▶ Activity
Write out the data exactly from its first line onward, ending with the line in which "## What is it?" appears.
%%
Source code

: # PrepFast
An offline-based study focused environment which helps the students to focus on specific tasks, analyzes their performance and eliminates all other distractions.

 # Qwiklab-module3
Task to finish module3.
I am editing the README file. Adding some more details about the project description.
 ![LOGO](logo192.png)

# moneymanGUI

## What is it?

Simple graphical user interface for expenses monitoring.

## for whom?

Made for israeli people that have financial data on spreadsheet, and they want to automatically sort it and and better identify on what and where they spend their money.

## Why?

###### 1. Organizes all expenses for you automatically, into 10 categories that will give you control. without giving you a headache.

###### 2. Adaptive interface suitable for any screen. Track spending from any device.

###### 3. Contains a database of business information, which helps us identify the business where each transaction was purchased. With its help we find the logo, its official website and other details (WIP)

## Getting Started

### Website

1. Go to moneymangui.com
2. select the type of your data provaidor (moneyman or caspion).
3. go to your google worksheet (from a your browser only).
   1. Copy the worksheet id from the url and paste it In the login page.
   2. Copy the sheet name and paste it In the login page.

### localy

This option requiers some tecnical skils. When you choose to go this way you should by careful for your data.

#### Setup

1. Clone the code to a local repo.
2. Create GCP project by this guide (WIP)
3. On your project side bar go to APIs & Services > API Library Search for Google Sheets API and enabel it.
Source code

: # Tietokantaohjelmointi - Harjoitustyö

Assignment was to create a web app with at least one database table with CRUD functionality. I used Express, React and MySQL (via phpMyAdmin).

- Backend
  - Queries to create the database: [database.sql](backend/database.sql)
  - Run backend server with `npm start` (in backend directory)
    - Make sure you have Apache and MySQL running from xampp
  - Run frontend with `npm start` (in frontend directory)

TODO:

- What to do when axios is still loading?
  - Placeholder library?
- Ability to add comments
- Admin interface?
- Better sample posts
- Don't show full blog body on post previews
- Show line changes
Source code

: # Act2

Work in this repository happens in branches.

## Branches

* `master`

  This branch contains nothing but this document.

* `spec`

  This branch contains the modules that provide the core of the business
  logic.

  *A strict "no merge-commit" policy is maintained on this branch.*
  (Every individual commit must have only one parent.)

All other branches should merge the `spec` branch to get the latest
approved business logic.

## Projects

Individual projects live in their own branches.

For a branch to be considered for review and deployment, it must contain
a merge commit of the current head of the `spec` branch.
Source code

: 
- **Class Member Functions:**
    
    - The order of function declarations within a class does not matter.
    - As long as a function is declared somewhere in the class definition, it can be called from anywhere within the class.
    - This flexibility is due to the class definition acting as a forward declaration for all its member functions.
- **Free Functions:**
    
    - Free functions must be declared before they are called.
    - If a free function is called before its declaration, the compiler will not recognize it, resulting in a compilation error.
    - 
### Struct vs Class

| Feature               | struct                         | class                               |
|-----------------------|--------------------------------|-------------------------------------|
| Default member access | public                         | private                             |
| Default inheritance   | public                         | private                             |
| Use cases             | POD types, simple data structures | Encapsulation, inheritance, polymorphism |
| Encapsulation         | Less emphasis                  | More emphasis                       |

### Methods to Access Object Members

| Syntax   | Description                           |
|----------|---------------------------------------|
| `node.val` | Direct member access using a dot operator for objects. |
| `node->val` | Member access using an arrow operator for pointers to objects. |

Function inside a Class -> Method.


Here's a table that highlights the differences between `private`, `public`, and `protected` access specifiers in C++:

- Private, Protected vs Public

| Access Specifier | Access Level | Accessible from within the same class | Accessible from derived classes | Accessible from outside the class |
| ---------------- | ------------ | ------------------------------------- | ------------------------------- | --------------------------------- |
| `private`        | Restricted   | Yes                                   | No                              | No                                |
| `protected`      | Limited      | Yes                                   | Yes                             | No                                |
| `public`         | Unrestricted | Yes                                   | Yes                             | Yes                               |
%%
▶ Answer to this problem
Source code

: # PrepFast
An offline-based study focused environment which helps the students to focus on specific tasks, analyzes their performance and eliminates all other distractions.

 # Qwiklab-module3
Task to finish module3.
I am editing the README file. Adding some more details about the project description.
 ![LOGO](logo192.png)

# moneymanGUI

## What is it?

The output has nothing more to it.